Di sebuah kota yang dijuluki sebagai Kota Kembang, seorang gadis duduk terpaku di bangku sebuah taman. Dadanya terasa sesak. Akan tetapi, dia tidak mampu meluapkan amarahnya.
"Kenapa, Mas? Kenapa kamu tega memperlakukan aku seperti ini?" gumamnya lirih.
Sejenak, dia teringat akan pertemuan yang dia lakukan dengan calon suaminya dua hari yang lalu.
"Maaf, Fina. Jujur aku belum siap untuk melanjutkan hubungan ini," jawab Adam saat sang tunangan mempertanyakan kelanjutan hubungan mereka.

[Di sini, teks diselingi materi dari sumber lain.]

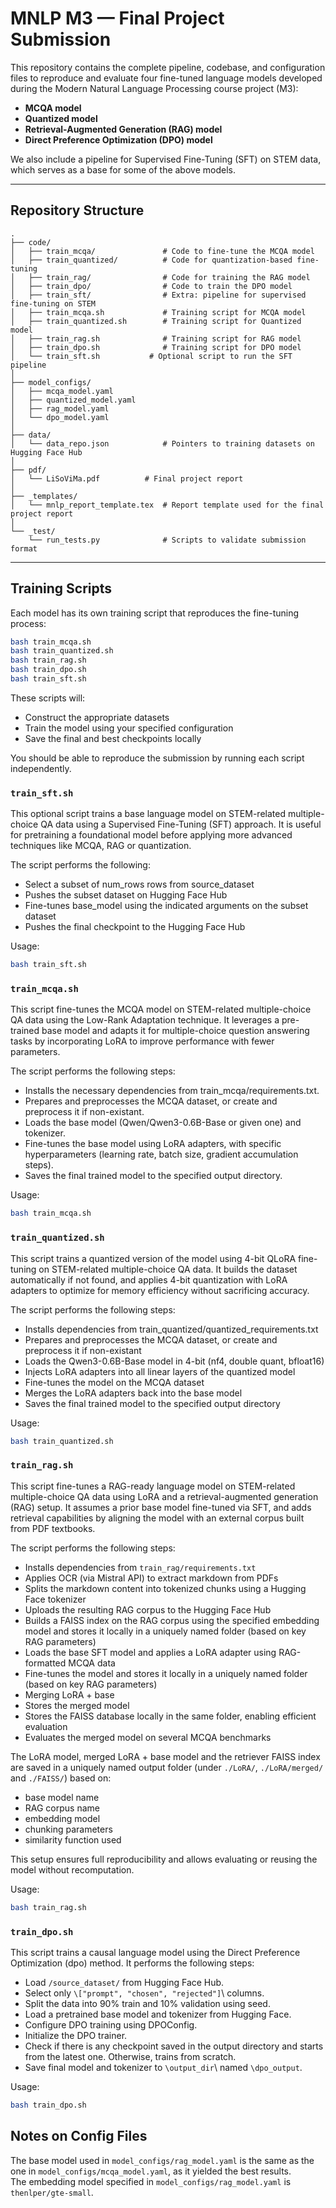 # MNLP M3 — Final Project Submission

This repository contains the complete pipeline, codebase, and configuration files to reproduce and evaluate four fine-tuned language models developed during the Modern Natural Language Processing course project (M3):  
- **MCQA model**
- **Quantized model**
- **Retrieval-Augmented Generation (RAG) model**
- **Direct Preference Optimization (DPO) model**

We also include a pipeline for Supervised Fine-Tuning (SFT) on STEM data, which serves as a base for some of the above models.

---

## Repository Structure

```
.
├── code/
│   ├── train_mcqa/               # Code to fine-tune the MCQA model
│   ├── train_quantized/          # Code for quantization-based fine-tuning
│   ├── train_rag/                # Code for training the RAG model
│   ├── train_dpo/                # Code to train the DPO model
│   ├── train_sft/                # Extra: pipeline for supervised fine-tuning on STEM
│   ├── train_mcqa.sh             # Training script for MCQA model
│   ├── train_quantized.sh        # Training script for Quantized model
│   ├── train_rag.sh              # Training script for RAG model
│   ├── train_dpo.sh              # Training script for DPO model
│   └── train_sft.sh           # Optional script to run the SFT pipeline
│
├── model_configs/
│   ├── mcqa_model.yaml
│   ├── quantized_model.yaml
│   ├── rag_model.yaml
│   └── dpo_model.yaml
│
├── data/
│   └── data_repo.json            # Pointers to training datasets on Hugging Face Hub
│
├── pdf/
│   └── LiSoViMa.pdf          # Final project report
│
├── _templates/
│   └── mnlp_report_template.tex  # Report template used for the final project report
│
└── _test/
    └── run_tests.py              # Scripts to validate submission format
```

---

## Training Scripts

Each model has its own training script that reproduces the fine-tuning process:

```bash
bash train_mcqa.sh
bash train_quantized.sh
bash train_rag.sh
bash train_dpo.sh
bash train_sft.sh
```

These scripts will:
- Construct the appropriate datasets
- Train the model using your specified configuration
- Save the final and best checkpoints locally

You should be able to reproduce the submission by running each script independently.

### `train_sft.sh`

This optional script trains a base language model on STEM-related multiple-choice QA data using a Supervised Fine-Tuning (SFT) approach. It is useful for pretraining a foundational model before applying more advanced techniques like MCQA, RAG or quantization.

The script performs the following:
 
- Select a subset of num_rows rows from source_dataset
- Pushes the subset dataset on Hugging Face Hub
- Fine-tunes base_model using the indicated arguments on the subset dataset
- Pushes the final checkpoint to the Hugging Face Hub

Usage: 
```bash
bash train_sft.sh
```

### `train_mcqa.sh`
This script fine-tunes the MCQA model on STEM-related multiple-choice QA data using the Low-Rank Adaptation technique. It leverages a pre-trained base model and adapts it for multiple-choice question answering tasks by incorporating LoRA to improve performance with fewer parameters.

The script performs the following steps:

- Installs the necessary dependencies from train_mcqa/requirements.txt.
- Prepares and preprocesses the MCQA dataset, or create and preprocess it if non-existant.
- Loads the base model (Qwen/Qwen3-0.6B-Base or given one) and tokenizer.
- Fine-tunes the base model using LoRA adapters, with specific hyperparameters (learning rate, batch size, gradient accumulation steps).
- Saves the final trained model to the specified output directory.

Usage: 
```bash
bash train_mcqa.sh
```

### `train_quantized.sh`
This script trains a quantized version of the model using 4-bit QLoRA fine-tuning on STEM-related multiple-choice QA data. It builds the dataset automatically if not found, and applies 4-bit quantization with LoRA adapters to optimize for memory efficiency without sacrificing accuracy.

The script performs the following steps:
-	Installs dependencies from train_quantized/quantized_requirements.txt
-	Prepares and preprocesses the MCQA dataset, or create and preprocess it if non-existant
-	Loads the Qwen3-0.6B-Base model in 4-bit (nf4, double quant, bfloat16)
-	Injects LoRA adapters into all linear layers of the quantized model
-	Fine-tunes the model on the MCQA dataset
-	Merges the LoRA adapters back into the base model
-	Saves the final trained model to the specified output directory

Usage: 
```bash
bash train_quantized.sh
```

### `train_rag.sh`

This script fine-tunes a RAG-ready language model on STEM-related multiple-choice QA data using LoRA and a retrieval-augmented generation (RAG) setup. It assumes a prior base model fine-tuned via SFT, and adds retrieval capabilities by aligning the model with an external corpus built from PDF textbooks.

The script performs the following steps:

- Installs dependencies from `train_rag/requirements.txt`
- Applies OCR (via Mistral API) to extract markdown from PDFs
- Splits the markdown content into tokenized chunks using a Hugging Face tokenizer
- Uploads the resulting RAG corpus to the Hugging Face Hub
- Builds a FAISS index on the RAG corpus using the specified embedding model and stores it locally in a uniquely named folder (based on key RAG parameters)
- Loads the base SFT model and applies a LoRA adapter using RAG-formatted MCQA data
- Fine-tunes the model and stores it locally in a uniquely named folder (based on key RAG parameters)
- Merging LoRA + base
- Stores the merged model 
- Stores the FAISS database locally in the same folder, enabling efficient evaluation
- Evaluates the merged model on several MCQA benchmarks

The LoRA model, merged LoRA + base model and the retriever FAISS index are saved in a uniquely named output folder (under `./LoRA/`, `./LoRA/merged/` and `./FAISS/`) based on:

- base model name
- RAG corpus name
- embedding model
- chunking parameters
- similarity function used

This setup ensures full reproducibility and allows evaluating or reusing the model without recomputation.

Usage:  
```bash
bash train_rag.sh
```

### `train_dpo.sh`
This script trains a causal language model using the Direct Preference Optimization (dpo) method. It performs the following steps: 

- Load `/source_dataset/` from Hugging Face Hub.
- Select only `\["prompt", "chosen", "rejected"]`\ columns.
- Split the data into 90% train and 10% validation using seed.
- Load a pretrained base model and tokenizer from Hugging Face.
- Configure DPO training using DPOConfig.
- Initialize the DPO trainer.
- Check if there is any checkpoint saved in the output directory and starts from the latest one. Otherwise, trains from scratch.
- Save final model and tokenizer to `\output_dir`\ named `\dpo_output`\.

Usage: 
```bash
bash train_dpo.sh
```

## Notes on Config Files

The base model used in `model_configs/rag_model.yaml` is the same as the one in `model_configs/mcqa_model.yaml`, as it yielded the best results.  
The embedding model specified in `model_configs/rag_model.yaml` is `thenlper/gte-small`.
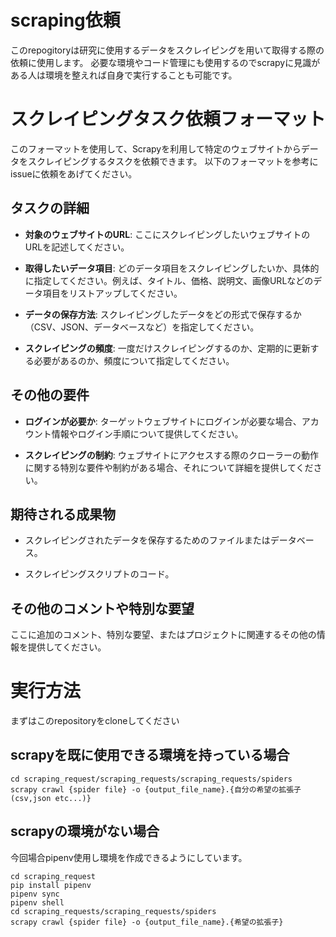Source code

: # scraping依頼
このrepogitoryは研究に使用するデータをスクレイピングを用いて取得する際の依頼に使用します。
必要な環境やコード管理にも使用するのでscrapyに見識がある人は環境を整えれば自身で実行することも可能です。

# スクレイピングタスク依頼フォーマット

このフォーマットを使用して、Scrapyを利用して特定のウェブサイトからデータをスクレイピングするタスクを依頼できます。
以下のフォーマットを参考にissueに依頼をあげてください。

## タスクの詳細

- **対象のウェブサイトのURL**: ここにスクレイピングしたいウェブサイトのURLを記述してください。

- **取得したいデータ項目**: どのデータ項目をスクレイピングしたいか、具体的に指定してください。例えば、タイトル、価格、説明文、画像URLなどのデータ項目をリストアップしてください。

- **データの保存方法**: スクレイピングしたデータをどの形式で保存するか（CSV、JSON、データベースなど）を指定してください。

- **スクレイピングの頻度**: 一度だけスクレイピングするのか、定期的に更新する必要があるのか、頻度について指定してください。

## その他の要件

- **ログインが必要か**: ターゲットウェブサイトにログインが必要な場合、アカウント情報やログイン手順について提供してください。

- **スクレイピングの制約**: ウェブサイトにアクセスする際のクローラーの動作に関する特別な要件や制約がある場合、それについて詳細を提供してください。

## 期待される成果物

- スクレイピングされたデータを保存するためのファイルまたはデータベース。

- スクレイピングスクリプトのコード。

## その他のコメントや特別な要望

ここに追加のコメント、特別な要望、またはプロジェクトに関連するその他の情報を提供してください。

# 実行方法
まずはこのrepositoryをcloneしてください
## scrapyを既に使用できる環境を持っている場合
```
cd scraping_request/scraping_requests/scraping_requests/spiders
scrapy crawl {spider file} -o {output_file_name}.{自分の希望の拡張子(csv,json etc...)}
```

## scrapyの環境がない場合
今回場合pipenv使用し環境を作成できるようにしています。
```
cd scraping_request
pip install pipenv
pipenv sync
pipenv shell
cd scraping_requests/scraping_requests/spiders
scrapy crawl {spider file} -o {output_file_name}.{希望の拡張子}
```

"Ta-tapi kenapa, Mas? Dua tahun lebih kita membina hubungan pertunangan. Aku rasa itu waktu yang sangat cukup untuk saling mengenal sifat kita satu sama lain. Mau sampai kapan kita terus bertunangan, Mas? Apa Mas tidak ingin segera menghalalkan aku?" Lirih Safina yang sudah tidak sanggup lagi menahan emosinya.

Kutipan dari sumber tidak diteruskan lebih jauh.